The task - Which lines in the records below mention the word "anyway"? Copy each one out.

━━━━━━━━━━━━━━━━

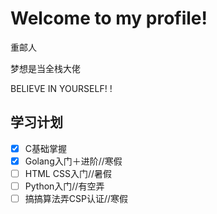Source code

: # Welcome to my profile!

重邮人

梦想是当全栈大佬

BELIEVE IN YOURSELF! !

## 学习计划

- [x] C基础掌握
- [x] Golang入门＋进阶//寒假
- [ ] HTML CSS入门//暑假
- [ ] Python入门//有空弄
- [ ] 搞搞算法弄CSP认证//寒假
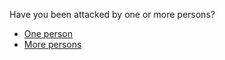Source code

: <p>Have you been attacked by one or more persons?</p>
<ul>
<li><a href="../one_person">One person</a></li>
<li><a href="../more_persons">More persons</a></li>
</ul>
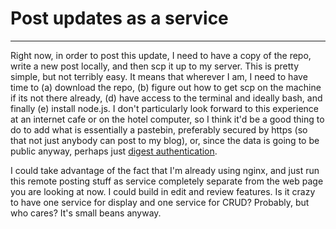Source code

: # Post updates as a service

--------

Right now, in order to post this update, I need to have a copy of the repo,
write a new post locally, and then scp it up to my server. This is pretty
simple, but not terribly easy. It means that wherever I am, I need to have time
to (a) download the repo, (b) figure out how to get scp on the machine if its
not there already, (d) have access to the terminal and ideally bash, and
finally (e) install node.js. I don't particularly look forward to this
experience at an internet cafe or on the hotel computer, so I think it'd be a
good thing to do to add what is essentially a pastebin, preferably secured by
https (so that not just anybody can post to my blog), or, since the data is
going to be public anyway, perhaps just [digest
authentication](http://www.ietf.org/rfc/rfc2617.txt).

I could take advantage of the fact that I'm already using nginx, and just run
this remote posting stuff as service completely separate from the web page you
are looking at now. I could build in edit and review features. Is it crazy to
have one service for display and one service for CRUD? Probably, but who cares?
It's small beans anyway.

━━━━━━━━━━━━━━━━

Task result -
going to be public anyway, perhaps just [digest
It's small beans anyway.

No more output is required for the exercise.